Exercise directions -> Reproduce exactly, from the data that follows, the line with "Forecast demand and identify low inventory", the line with "Focused on top", and every line that lies between them.

Source texts of formatted documents ->

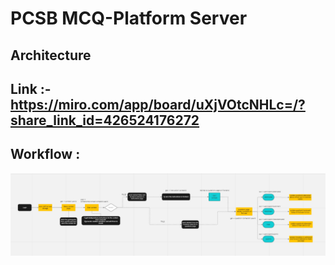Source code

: # PCSB MCQ-Platform Server

## Architecture

## Link :- https://miro.com/app/board/uXjVOtcNHLc=/?share_link_id=426524176272 

## Workflow :
![Screenshot](./mcq-flow.png)
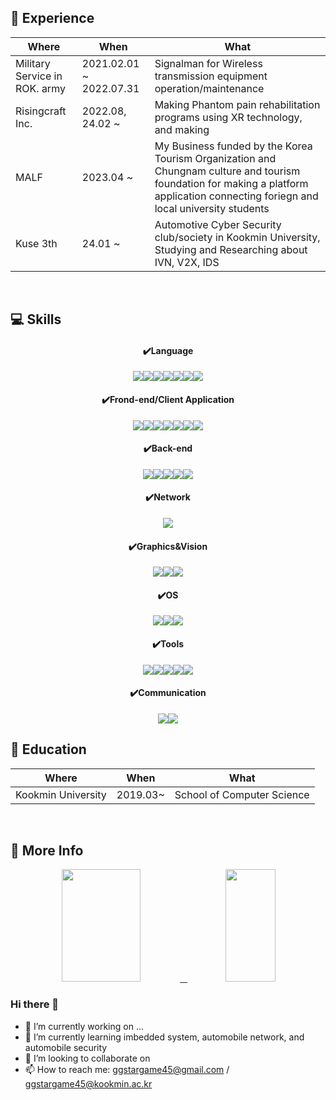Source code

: <h2>🧳 Experience </h2>

|Where|When|What|
|---|---|---|
|Military Service in ROK. army|2021.02.01 ~ 2022.07.31| Signalman for Wireless transmission equipment operation/maintenance |
|Risingcraft Inc.|2022.08, 24.02 ~ | Making Phantom pain rehabilitation programs using XR technology, and making |
|MALF|2023.04 ~ | My Business funded by the Korea Tourism Organization and Chungnam culture and tourism foundation for making a platform application connecting foriegn and local university students |
|Kuse 3th | 24.01 ~ | Automotive Cyber Security club/society in Kookmin University, Studying and Researching about IVN, V2X, IDS |
<br/>

<h2> 💻 Skills </h2>
<div align=center>
<h4>✔️Language</h4>
<img src="https://img.shields.io/badge/c-A8B9CC?&logo=c&logoColor=black"><img src="https://img.shields.io/badge/c++-00599C?&logo=c%2B%2B&logoColor=black"><img src="https://img.shields.io/badge/c%23-00599C?&logo=csharp&logoColor=black"><img src="https://img.shields.io/badge/python-3776AB?&logo=python&logoColor=white"><img src="https://img.shields.io/badge/dart-0175C2?&logo=dart&logoColor=black"><img src="https://img.shields.io/badge/javascript-F7DF1E?&logo=javascript&logoColor=black"><img src="https://img.shields.io/badge/java-F7DF1E?&logo=openjdk&logoColor=black">
<h4>✔️Frond-end/Client Application</h4>
<img src="https://img.shields.io/badge/flutter-02569B?&logo=flutter&logoColor=white"><img src="https://img.shields.io/badge/unity-E34F26?&logo=unity&logoColor=white"><img src="https://img.shields.io/badge/arduino-E34F26?&logo=arduino&logoColor=white"><img src="https://img.shields.io/badge/unity-E34F26?&logo=unity&logoColor=white"><img src="https://img.shields.io/badge/html5-E34F26?&logo=html5&logoColor=white"><img src="https://img.shields.io/badge/android-E34F26?&logo=android&logoColor=white"><img src="https://img.shields.io/badge/ios-E34F26?&logo=ios&logoColor=white">
<h4>✔️Back-end</h4>
<img src="https://img.shields.io/badge/mysql-4479A1?&logo=mysql&logoColor=white"><img src="https://img.shields.io/badge/amazon ec2-092E20?&logo=amazonec2&logoColor=white"><img src="https://img.shields.io/badge/firebase-FFCA28?&logo=firebase&logoColor=white"><img src="https://img.shields.io/badge/express-000000?&logo=express&logoColor=white"><img src="https://img.shields.io/badge/django-092E20?&logo=django&logoColor=white">
<h4>✔️Network</h4>
<img src="https://img.shields.io/badge/wireshark-1679A7?&logo=wireshark&logoColor=white">
<h4>✔️Graphics&Vision</h4>
<img src="https://img.shields.io/badge/opengl-1679A7?&logo=opengl&logoColor=white"><img src="https://img.shields.io/badge/opencv-1679A7?&logo=opencv&logoColor=white"><img src="https://img.shields.io/badge/maya-1679A7?&logo=autodeskmaya&logoColor=white">
<h4>✔️OS</h4>
<img src="https://img.shields.io/badge/linux-F05032?&logo=linux&logoColor=white"><img src="https://img.shields.io/badge/macos-F05032?&logo=macos&logoColor=white"><img src="https://img.shields.io/badge/windows-F05032?&logo=windows&logoColor=white">
<h4>✔️Tools</h4>
<img src="https://img.shields.io/badge/git-F05032?&logo=git&logoColor=white"><img src="https://img.shields.io/badge/github-181717?&logo=github&logoColor=white"><img src="https://img.shields.io/badge/vim-181717?&logo=vim&logoColor=white"><img src="https://img.shields.io/badge/vsCode-181717?&logo=visualstudiocode&logoColor=white"><img src="https://img.shields.io/badge/Android Studio-181717?&logo=Android Studio&logoColor=white">
<h4>✔️Communication</h4>

<img src="https://img.shields.io/badge/blogger-FF5722?&logo=blogger&logoColor=white"><img src="https://img.shields.io/badge/notion-000000?&logo=notion&logoColor=white">
</div>
<h2>🏫 Education</h2>

|Where|When|What|
|---|---|---|
|Kookmin University|2019.03~| School of Computer Science |

<br/>

<h2> 🚀 More Info </h2>
<div align=center>
<a href="#">
<img src = https://github-readme-stats.vercel.app/api?username=ggstargame45&show_icons=true&theme=radical height = "180px" width = "50%"> &nbsp
</a>
<a href="#">
  <img src="https://github-readme-stats.vercel.app/api/top-langs/?username=ggstargame45&theme=react&exclude_repo=Jagi,assignment&layout=compact" height="180px" width = "40%">
</a>
<br />



<div align=left>

### Hi there 👋
- 🔭 I’m currently working on ...
- 🌱 I’m currently learning imbedded system, automobile network, and automobile security
- 👯 I’m looking to collaborate on 
- 📫 How to reach me: ggstargame45@gmail.com / ggstargame45@kookmin.ac.kr
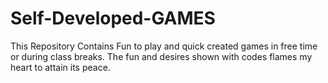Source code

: # Self-Developed-GAMES
This Repository Contains Fun to play and quick created games in free time or during class breaks. The fun and desires shown with codes flames my heart to attain its peace.
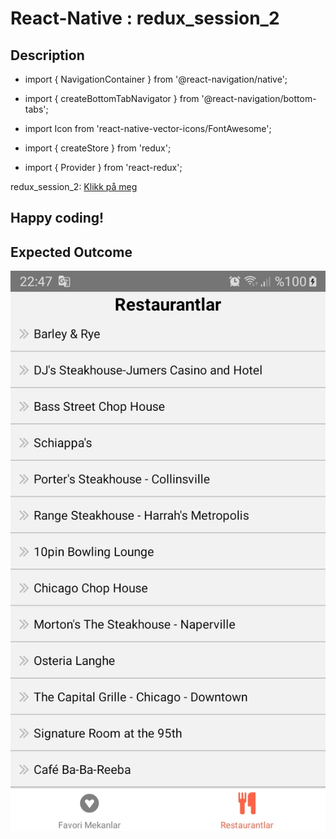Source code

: # React-Native : redux_session_2

## Description
- import { NavigationContainer } from '@react-navigation/native';
- import { createBottomTabNavigator } from '@react-navigation/bottom-tabs';
- import Icon from 'react-native-vector-icons/FontAwesome';

- import { createStore } from 'redux';
- import { Provider } from 'react-redux';

redux_session_2: [Klikk på meg](https://github.com/serdardurmus/React-Native-koder/blob/main/learnReactNative/src/redux_session_2/Router.js)

## Happy coding!

## Expected Outcome

![redux_session_2](./image/redux_session_2.jpg)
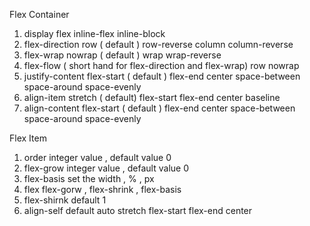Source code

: Flex Container

1. display
    flex
    inline-flex
    inline-block
2. flex-direction
    row ( default )
    row-reverse
    column
    column-reverse
3. flex-wrap
    nowrap ( default )
    wrap 
    wrap-reverse
4. flex-flow ( short hand for flex-direction and flex-wrap)
    row nowrap
5. justify-content
    flex-start ( default )
    flex-end
    center
    space-between
    space-around
    space-evenly
6. align-item
    stretch ( default)
    flex-start
    flex-end
    center
    baseline
7. align-content
    flex-start ( default )
    flex-end
    center
    space-between
    space-around
    space-evenly


Flex Item
1. order
    integer value , default value 0
2. flex-grow
    integer value , default value 0
3. flex-basis
    set the width , % , px 
4. flex
    flex-gorw , flex-shrink , flex-basis
5. flex-shirnk
    default 1 
6. align-self
    default auto
    stretch
    flex-start
    flex-end
    center
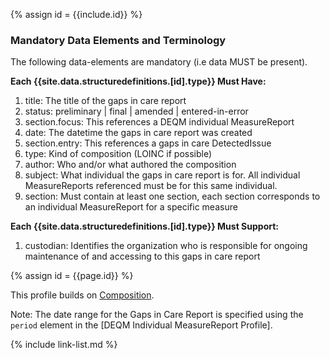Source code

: {% assign id = {{include.id}} %}
<!--Begin Generated Intro Tag (DO NOT REMOVE)-->
### Mandatory Data Elements and Terminology
The following data-elements are mandatory (i.e data MUST be present).

**Each {{site.data.structuredefinitions.[id].type}} Must Have:**
1. title: The title of the gaps in care report
2. status: preliminary \| final \| amended \| entered-in-error
3. section.focus: This references a DEQM individual MeasureReport
4. date: The datetime the gaps in care report was created
5. section.entry: This references a gaps in care DetectedIssue
6. type: Kind of composition (LOINC if possible)
7. author: Who and/or what authored the composition
8. subject: What individual the gaps in care report is for. All individual MeasureReports referenced must be for this same individual.
9. section: Must contain at least one section, each section corresponds to an individual MeasureReport for a specific measure

**Each {{site.data.structuredefinitions.[id].type}} Must Support:**
1. custodian: Identifies the organization who is responsible for ongoing maintenance of and accessing to this gaps in care report

<!--End Generated Intro (DO NOT REMOVE)-->


{% assign id = {{page.id}} %}

This profile builds on [Composition](https://www.hl7.org/fhir/composition.html).

Note:  The date range for the Gaps in Care Report is specified using the `period` element in the [DEQM Individual MeasureReport Profile].

<!-- ### Examples-->

<!--{% include list-simple-organizations.xhtml %} -->

{% include link-list.md %}
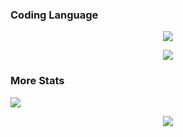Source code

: ### Coding Language
<p align="center">
  <img align="center" src="https://github-readme-stats.vercel.app/api/top-langs/?username=Astr0-G&theme=github_dark&hide_border=true&include_all_commits=true">
</p>

<p align="center">
  <a href="https://skillicons.dev">
    <img src="https://skillicons.dev/icons?i=nodejs,js,vscode,pycharm,ruby,html,python,golang,css,react,nextjs,firebase,aws,vercel,tailwind,selenium,discord,github,figma,md,xd,pr,ae,ps&theme=dark&perline=8" />
  </a>
</p>

### More Stats
![](https://komarev.com/ghpvc/?username=Astr0-G)

<p align="center">
  <a href="https://github.com/Astr0-G">
    <img align="center" src="https://streak-stats.demolab.com?user=Astr0-G&theme=github-dark&hide_border=true&ring=4C8EDA&fire=DD7A22&dates=4C8EDA">
  </a>
</p>


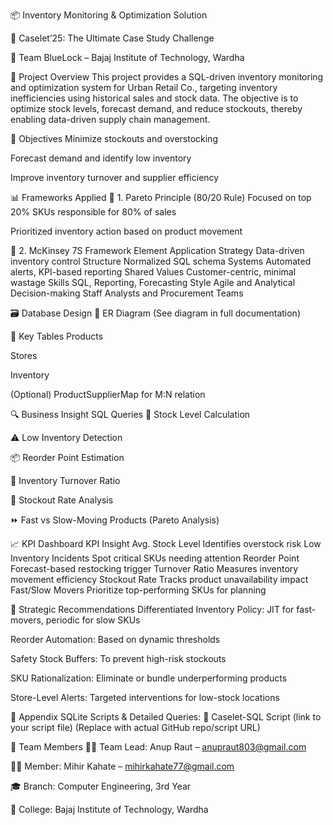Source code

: 📦 Inventory Monitoring & Optimization Solution

🔹 Caselet’25: The Ultimate Case Study Challenge

🔸 Team BlueLock – Bajaj Institute of Technology, Wardha

📘 Project Overview
This project provides a SQL-driven inventory monitoring and optimization system for Urban Retail Co., targeting inventory inefficiencies using historical sales and stock data. The objective is to optimize stock levels, forecast demand, and reduce stockouts, thereby enabling data-driven supply chain management.

🎯 Objectives
Minimize stockouts and overstocking

Forecast demand and identify low inventory

Improve inventory turnover and supplier efficiency

📊 Frameworks Applied
🔸 1. Pareto Principle (80/20 Rule)
Focused on top 20% SKUs responsible for 80% of sales

Prioritized inventory action based on product movement

🔸 2. McKinsey 7S Framework
Element	Application
Strategy	Data-driven inventory control
Structure	Normalized SQL schema
Systems	Automated alerts, KPI-based reporting
Shared Values	Customer-centric, minimal wastage
Skills	SQL, Reporting, Forecasting
Style	Agile and Analytical Decision-making
Staff	Analysts and Procurement Teams

🗃️ Database Design
🔸 ER Diagram
(See diagram in full documentation)

🔸 Key Tables
Products

Stores

Inventory

(Optional) ProductSupplierMap for M:N relation

🔍 Business Insight SQL Queries
📌 Stock Level Calculation

⚠️ Low Inventory Detection

📦 Reorder Point Estimation

🔁 Inventory Turnover Ratio

🚫 Stockout Rate Analysis

⏩ Fast vs Slow-Moving Products (Pareto Analysis)

📈 KPI Dashboard
KPI	Insight
Avg. Stock Level	Identifies overstock risk
Low Inventory Incidents	Spot critical SKUs needing attention
Reorder Point	Forecast-based restocking trigger
Turnover Ratio	Measures inventory movement efficiency
Stockout Rate	Tracks product unavailability impact
Fast/Slow Movers	Prioritize top-performing SKUs for planning

🧠 Strategic Recommendations
Differentiated Inventory Policy: JIT for fast-movers, periodic for slow SKUs

Reorder Automation: Based on dynamic thresholds

Safety Stock Buffers: To prevent high-risk stockouts

SKU Rationalization: Eliminate or bundle underperforming products

Store-Level Alerts: Targeted interventions for low-stock locations

📎 Appendix
SQLite Scripts & Detailed Queries: 🔗 Caselet-SQL Script (link to your script file)
(Replace with actual GitHub repo/script URL)

👥 Team Members
👨‍💼 Team Lead: Anup Raut – anupraut803@gmail.com

👨‍💼 Member: Mihir Kahate – mihirkahate77@gmail.com

🎓 Branch: Computer Engineering, 3rd Year

🏫 College: Bajaj Institute of Technology, Wardha
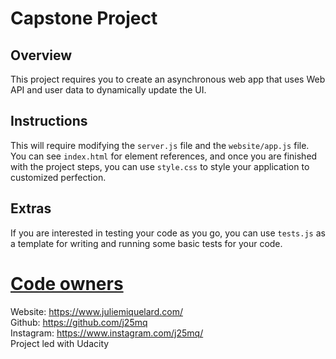 # Capstone Project

## Overview
This project requires you to create an asynchronous web app that uses Web API and user data to dynamically update the UI. 

## Instructions
This will require modifying the `server.js` file and the `website/app.js` file. You can see `index.html` for element references, and once you are finished with the project steps, you can use `style.css` to style your application to customized perfection.

## Extras
If you are interested in testing your code as you go, you can use `tests.js` as a template for writing and running some basic tests for your code.

# [Code owners](#code-owners)
Website: https://www.juliemiquelard.com/ <br>
Github: https://github.com/j25mq <br>
Instagram: https://www.instagram.com/j25mq/ <br>
Project led with Udacity
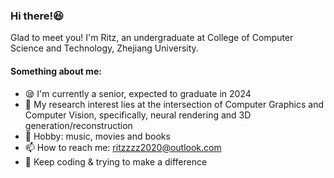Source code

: ### Hi there!😆
Glad to meet you! I'm Ritz, an undergraduate at College of Computer Science and Technology, Zhejiang University.  

#### Something about me:  
- 😪 I'm currently a senior, expected to graduate in 2024
- 📖 My research interest lies at the intersection of Computer Graphics and Computer Vision, specifically, neural rendering and 3D generation/reconstruction
- 🎵 Hobby: music, movies and books
- 📫 How to reach me: ritzzzz2020@outlook.com
- 🍰 Keep coding & trying to make a difference

<!--
**RitzzzZ2021/RitzzzZ2021** is a ✨ _special_ ✨ repository because its `README.md` (this file) appears on your GitHub profile.

Here are some ideas to get you started:

- 🔭 I’m currently working on ...
- 🌱 I’m currently learning ...
- 👯 I’m looking to collaborate on ...
- 🤔 I’m looking for help with ...
- 💬 Ask me about ...
- 📫 How to reach me: ...
- 😄 Pronouns: ...
- ⚡ Fun fact: ...
-->
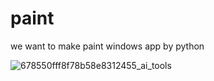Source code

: # paint
we want to make paint windows app by python 


![678550fff8f78b58e8312455_ai_tools](https://github.com/user-attachments/assets/dbc649ce-ba01-4cd2-b491-cff4390e437a)
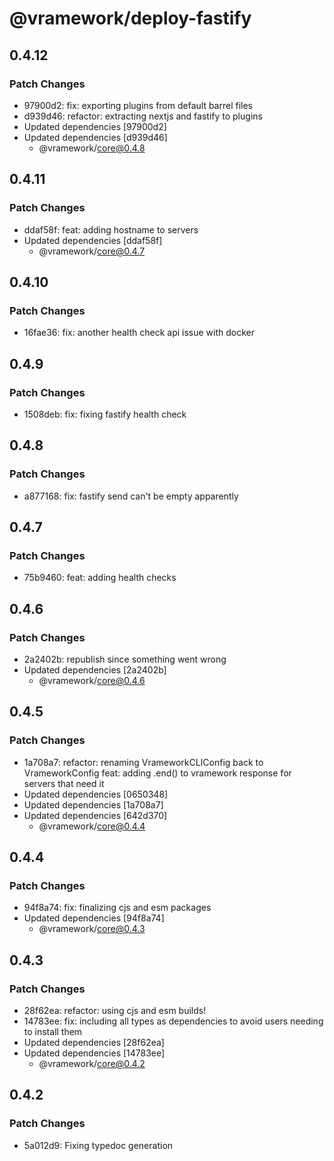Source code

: # @vramework/deploy-fastify

## 0.4.12

### Patch Changes

- 97900d2: fix: exporting plugins from default barrel files
- d939d46: refactor: extracting nextjs and fastify to plugins
- Updated dependencies [97900d2]
- Updated dependencies [d939d46]
  - @vramework/core@0.4.8

## 0.4.11

### Patch Changes

- ddaf58f: feat: adding hostname to servers
- Updated dependencies [ddaf58f]
  - @vramework/core@0.4.7

## 0.4.10

### Patch Changes

- 16fae36: fix: another health check api issue with docker

## 0.4.9

### Patch Changes

- 1508deb: fix: fixing fastify health check

## 0.4.8

### Patch Changes

- a877168: fix: fastify send can't be empty apparently

## 0.4.7

### Patch Changes

- 75b9460: feat: adding health checks

## 0.4.6

### Patch Changes

- 2a2402b: republish since something went wrong
- Updated dependencies [2a2402b]
  - @vramework/core@0.4.6

## 0.4.5

### Patch Changes

- 1a708a7: refactor: renaming VrameworkCLIConfig back to VrameworkConfig
  feat: adding .end() to vramework response for servers that need it
- Updated dependencies [0650348]
- Updated dependencies [1a708a7]
- Updated dependencies [642d370]
  - @vramework/core@0.4.4

## 0.4.4

### Patch Changes

- 94f8a74: fix: finalizing cjs and esm packages
- Updated dependencies [94f8a74]
  - @vramework/core@0.4.3

## 0.4.3

### Patch Changes

- 28f62ea: refactor: using cjs and esm builds!
- 14783ee: fix: including all types as dependencies to avoid users needing to install them
- Updated dependencies [28f62ea]
- Updated dependencies [14783ee]
  - @vramework/core@0.4.2

## 0.4.2

### Patch Changes

- 5a012d9: Fixing typedoc generation
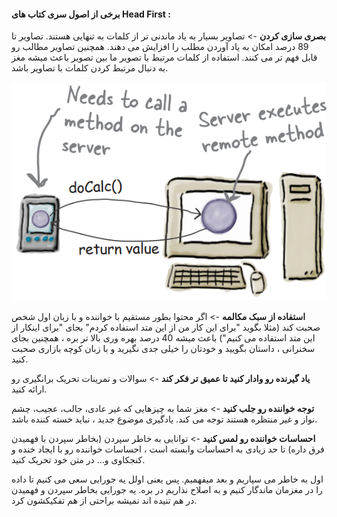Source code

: #### برخی از اصول سری کتاب های Head First :

**بصری سازی کردن** -> تصاویر بسیار به یاد ماندنی تر از کلمات به تنهایی هستند. تصاویر تا 89 درصد امکان به یاد آوردن مطلب را افزایش می دهند. همچنین تصاویر مطالب رو قابل فهم تر می کنند. استفاده از کلمات مرتبط با تصویر ما بین تصویر باعث میشه مغز به دنبال مرتبط کردن کلمات با تصاویر باشد.

![](./Images/Pasted%20image%2020240519154135.png)

**استفاده از سبک مکالمه** -> اگر محتوا بطور مستقیم با خواننده و با زبان اول شخص صحبت کند (مثلا بگوید "برای این کار من از این متد استفاده کردم" بجای "برای اینکار از این متد استفاده می کنیم") باعث میشه 40 درصد بهره وری بالا تر بره ، همچنین بجای سخنرانی ، داستان بگویید و خودتان را خیلی جدی نگیرید و با زبان کوچه بازاری صحبت کنید.

**یاد گیرنده رو وادار کنید تا عمیق تر فکر کند** -> سوالات و تمرینات تحریک برانگیری رو ارائه کنید.

**توجه خواننده رو جلب کنید** ->  مغز شما به چیزهایی که غیر عادی، جالب، عجیب، چشم نواز و غیر منتظره هستند توجه می کند. یادگیری موضوع جدید ، نباید خسته کننده باشد.

**احساسات خواننده رو لمس کنید** -> توانایی به خاطر سپردن (بخاطر سپردن با فهمیدن فرق داره) تا حد زیادی به احساسات وابسته است ، احساسات خواننده رو با ایجاد خنده و کنجکاوی و... در متن خود تحریک کنید.

اول به خاطر می سپاریم و بعد میفهمیم. پس یعنی اولل یه جورایی سعی می کنیم تا داده را در مغزمان ماندگار کنیم و به اصلاح نذاریم در بره. یه جورایی بخاطر سپردن و فهمیدن در هم تنیده اند نمیشه براحتی از هم تفکیکشون کرد.



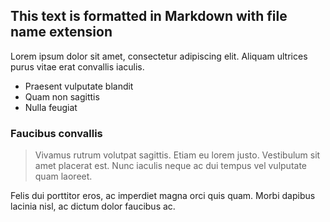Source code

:## This text is formatted in Markdown **with file name extension**

Lorem ipsum dolor sit amet, consectetur adipiscing elit. Aliquam ultrices purus vitae erat convallis iaculis.

- Praesent vulputate blandit 
- Quam non sagittis
- Nulla feugiat 

### Faucibus convallis 

> Vivamus rutrum volutpat sagittis. Etiam eu lorem justo. Vestibulum sit amet placerat est. Nunc iaculis neque ac dui tempus vel vulputate quam laoreet. 

Felis dui porttitor eros, ac imperdiet magna orci quis quam. Morbi dapibus lacinia nisl, ac dictum dolor faucibus ac.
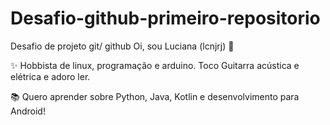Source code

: # Desafio-github-primeiro-repositorio
Desafio de projeto git/ github
Oi, sou Luciana (lcnjrj) 👋

✨ Hobbista de linux, programação e arduino.
Toco Guitarra acústica e elétrica e adoro ler.


📚 Quero aprender sobre Python, Java, Kotlin e desenvolvimento para Android!
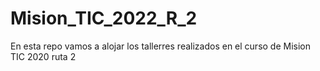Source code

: # Mision_TIC_2022_R_2
En esta repo vamos a alojar los tallerres realizados en el curso de Mision TIC 2020 ruta 2
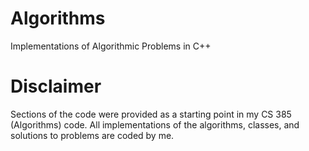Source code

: # Algorithms
Implementations of Algorithmic Problems in C++

# Disclaimer
Sections of the code were provided as a starting point in my CS 385 (Algorithms) code. All implementations of the algorithms, classes, and solutions to problems are coded by me.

Task output ->
Forecast demand and identify low inventory

Improve inventory turnover and supplier efficiency

📊 Frameworks Applied
🔸 1. Pareto Principle (80/20 Rule)
Focused on top 20% SKUs responsible for 80% of sales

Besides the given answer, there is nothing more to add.